**Work required:** Retype all of the data. Every line must match exactly.

:::::

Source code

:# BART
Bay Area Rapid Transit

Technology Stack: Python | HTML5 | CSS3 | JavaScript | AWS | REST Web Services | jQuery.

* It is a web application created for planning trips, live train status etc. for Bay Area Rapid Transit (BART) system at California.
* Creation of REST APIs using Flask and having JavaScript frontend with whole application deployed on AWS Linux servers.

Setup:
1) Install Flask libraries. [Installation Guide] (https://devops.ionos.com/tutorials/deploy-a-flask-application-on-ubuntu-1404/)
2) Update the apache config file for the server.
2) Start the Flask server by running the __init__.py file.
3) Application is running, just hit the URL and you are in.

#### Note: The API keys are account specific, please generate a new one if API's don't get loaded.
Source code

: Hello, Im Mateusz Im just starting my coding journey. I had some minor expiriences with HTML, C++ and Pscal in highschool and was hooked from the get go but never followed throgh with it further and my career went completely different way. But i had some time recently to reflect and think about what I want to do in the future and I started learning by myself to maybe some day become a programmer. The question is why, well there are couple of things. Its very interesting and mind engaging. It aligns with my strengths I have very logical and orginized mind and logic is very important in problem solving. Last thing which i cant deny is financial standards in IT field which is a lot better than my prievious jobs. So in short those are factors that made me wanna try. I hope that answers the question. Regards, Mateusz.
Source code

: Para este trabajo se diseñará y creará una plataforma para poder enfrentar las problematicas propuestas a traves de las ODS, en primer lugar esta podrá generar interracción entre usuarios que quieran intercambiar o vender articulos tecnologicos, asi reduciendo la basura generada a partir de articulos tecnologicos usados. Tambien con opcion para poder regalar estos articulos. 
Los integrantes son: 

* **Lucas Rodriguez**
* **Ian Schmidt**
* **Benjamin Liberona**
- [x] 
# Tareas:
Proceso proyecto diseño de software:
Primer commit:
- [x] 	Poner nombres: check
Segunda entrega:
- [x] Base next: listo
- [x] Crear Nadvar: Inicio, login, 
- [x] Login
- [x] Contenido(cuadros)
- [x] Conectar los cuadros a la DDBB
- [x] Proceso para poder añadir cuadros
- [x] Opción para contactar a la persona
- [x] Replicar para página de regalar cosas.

:::::

**Response to this exercise:**
Source code

:# BART
Bay Area Rapid Transit

Technology Stack: Python | HTML5 | CSS3 | JavaScript | AWS | REST Web Services | jQuery.

* It is a web application created for planning trips, live train status etc. for Bay Area Rapid Transit (BART) system at California.
* Creation of REST APIs using Flask and having JavaScript frontend with whole application deployed on AWS Linux servers.

Setup:
1) Install Flask libraries. [Installation Guide] (https://devops.ionos.com/tutorials/deploy-a-flask-application-on-ubuntu-1404/)
2) Update the apache config file for the server.
2) Start the Flask server by running the __init__.py file.
3) Application is running, just hit the URL and you are in.

#### Note: The API keys are account specific, please generate a new one if API's don't get loaded.
Source code

: Hello, Im Mateusz Im just starting my coding journey. I had some minor expiriences with HTML, C++ and Pscal in highschool and was hooked from the get go but never followed throgh with it further and my career went completely different way. But i had some time recently to reflect and think about what I want to do in the future and I started learning by myself to maybe some day become a programmer. The question is why, well there are couple of things. Its very interesting and mind engaging. It aligns with my strengths I have very logical and orginized mind and logic is very important in problem solving. Last thing which i cant deny is financial standards in IT field which is a lot better than my prievious jobs. So in short those are factors that made me wanna try. I hope that answers the question. Regards, Mateusz.
Source code

: Para este trabajo se diseñará y creará una plataforma para poder enfrentar las problematicas propuestas a traves de las ODS, en primer lugar esta podrá generar interracción entre usuarios que quieran intercambiar o vender articulos tecnologicos, asi reduciendo la basura generada a partir de articulos tecnologicos usados. Tambien con opcion para poder regalar estos articulos. 
Los integrantes son: 

* **Lucas Rodriguez**
* **Ian Schmidt**
* **Benjamin Liberona**
- [x] 
# Tareas:
Proceso proyecto diseño de software:
Primer commit:
- [x] 	Poner nombres: check
Segunda entrega:
- [x] Base next: listo
- [x] Crear Nadvar: Inicio, login, 
- [x] Login
- [x] Contenido(cuadros)
- [x] Conectar los cuadros a la DDBB
- [x] Proceso para poder añadir cuadros
- [x] Opción para contactar a la persona
- [x] Replicar para página de regalar cosas.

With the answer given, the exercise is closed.